= David Reichenberg =

American oboist (1950–1987)

David Reichenberg (13 July 1950 – 10 June 1987) was an American oboist and a highly respected specialist on the baroque oboe. He was born in Cedar Falls, Iowa and learnt the flute, violin, and piano as a child. He began his oboe studies with Dr. Myron E. Russell of the University of Northern Iowa. Beginning in 1969, Reichenberg studied at the Indiana University School of Music, continuing his oboe studies with Jerry Sirucek, former oboist with the Chicago Symphony Orchestra. Graduating in 1972, Reichenberg moved to Salzburg, where he attended the Mozarteum. It was in Salzburg that Reichenberg met Nikolaus Harnoncourt, director of Concentus Musicus Wien. Reichenberg became increasingly interested in playing the oboe's repertoire on the instrument for which it had been written and, with the assistance of Harnoncourt, moved to Vienna in order to study baroque oboe with Jürg Schäftlein. He simultaneously studied oboe making with Paul Hailperin, building the instrument upon which he played for four years. Reichenberg took part in many concerts and recordings with Concentus Musicus, and gradually increased his activities with that group.

In 1977, Reichenberg formed the Munich-based orchestra, Florilegium Musicum, which gave numerous performances of Bach cantatas and Mozart masses. During that year, Reichenberg received several requests to play in England. Most notable among these was the offer to participate in the Deutsche Grammophon/Archiv recordings of the Bach Orchestral Suites with the English Concert, directed by Trevor Pinnock. At the close of the year, Reichenberg toured the United States with the Concentus Musicus and thereafter moved to England.

In London, Reichenberg was immediately in demand as a freelance player with all the orchestras playing on period instruments. These included the Taverner Consort, the London Classical Players, London Baroque, the English Bach Festival, the Academy of Ancient Music, the English Baroque Soloists, as well as the English Concert. Reichenberg appeared extensively as soloist with the English Concert, and toured the United States, Japan, Germany, Austria, France and Italy with this group. His many recordings with the English Concert (Deutsche Grammophon/Archiv) include Bach's oboe d'amore concerto, as well as the double concerto for oboe and violin, all the Brandenburg concerti, the Handel oboe concerti, the Handel Concerti grossi Opus 3, Vivaldi's Oboe concerto in A minor, plus the G major double concerto for oboe and bassoon. Among his other solo recordings, Reichenberg recorded the Handel oboe sonatas with l'Ecole d'Orphee, available on the CRD label.
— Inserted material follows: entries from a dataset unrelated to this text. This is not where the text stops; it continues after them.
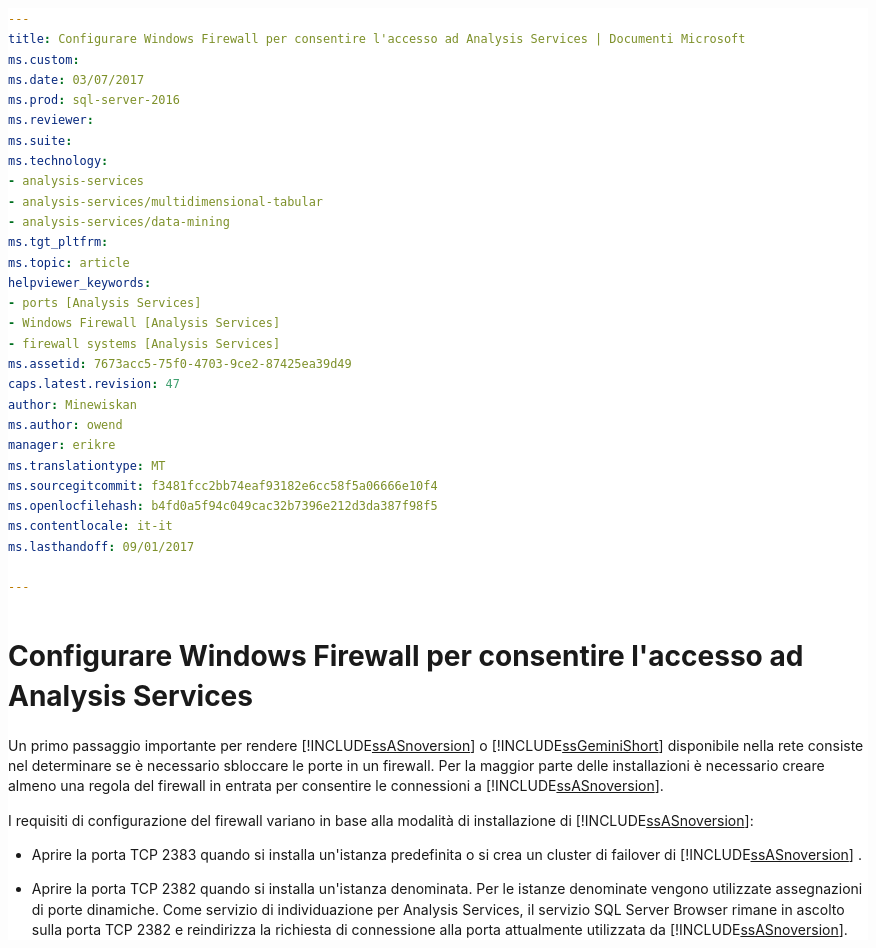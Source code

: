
 ```yaml
---
title: Configurare Windows Firewall per consentire l'accesso ad Analysis Services | Documenti Microsoft
ms.custom: 
ms.date: 03/07/2017
ms.prod: sql-server-2016
ms.reviewer: 
ms.suite: 
ms.technology:
- analysis-services
- analysis-services/multidimensional-tabular
- analysis-services/data-mining
ms.tgt_pltfrm: 
ms.topic: article
helpviewer_keywords:
- ports [Analysis Services]
- Windows Firewall [Analysis Services]
- firewall systems [Analysis Services]
ms.assetid: 7673acc5-75f0-4703-9ce2-87425ea39d49
caps.latest.revision: 47
author: Minewiskan
ms.author: owend
manager: erikre
ms.translationtype: MT
ms.sourcegitcommit: f3481fcc2bb74eaf93182e6cc58f5a06666e10f4
ms.openlocfilehash: b4fd0a5f94c049cac32b7396e212d3da387f98f5
ms.contentlocale: it-it
ms.lasthandoff: 09/01/2017

---
```

# <a name="configure-the-windows-firewall-to-allow-analysis-services-access"></a>Configurare Windows Firewall per consentire l'accesso ad Analysis Services
  Un primo passaggio importante per rendere [!INCLUDE[ssASnoversion](../../includes/ssasnoversion-md.md)] o [!INCLUDE[ssGeminiShort](../../includes/ssgeminishort-md.md)] disponibile nella rete consiste nel determinare se è necessario sbloccare le porte in un firewall. Per la maggior parte delle installazioni è necessario creare almeno una regola del firewall in entrata per consentire le connessioni a [!INCLUDE[ssASnoversion](../../includes/ssasnoversion-md.md)].  
  
 I requisiti di configurazione del firewall variano in base alla modalità di installazione di [!INCLUDE[ssASnoversion](../../includes/ssasnoversion-md.md)]:  
  
-   Aprire la porta TCP 2383 quando si installa un'istanza predefinita o si crea un cluster di failover di [!INCLUDE[ssASnoversion](../../includes/ssasnoversion-md.md)] .  
  
-   Aprire la porta TCP 2382 quando si installa un'istanza denominata. Per le istanze denominate vengono utilizzate assegnazioni di porte dinamiche. Come servizio di individuazione per Analysis Services, il servizio SQL Server Browser rimane in ascolto sulla porta TCP 2382 e reindirizza la richiesta di connessione alla porta attualmente utilizzata da [!INCLUDE[ssASnoversion](../../includes/ssasnoversion-md.md)].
Following Reichenberg's arrival in London in 1978, he served as instructor of baroque oboe at the Guildhall School of Music and Drama where Marianne Richert Pfau was his first student in 1980. He also taught each summer from 1981 through 1986 at the Summer Academy held in Palicio de Mateus in northern Portugal. Reichenberg was appointed Professor of Baroque Oboe at the Vienna Hochschule in 1986.

He died of complications from AIDS in 1987. A memorial concert was held in London the following January to launch the David Reichenberg Trust, intended to fund research into AIDS care as well as a scholarship for baroque oboe.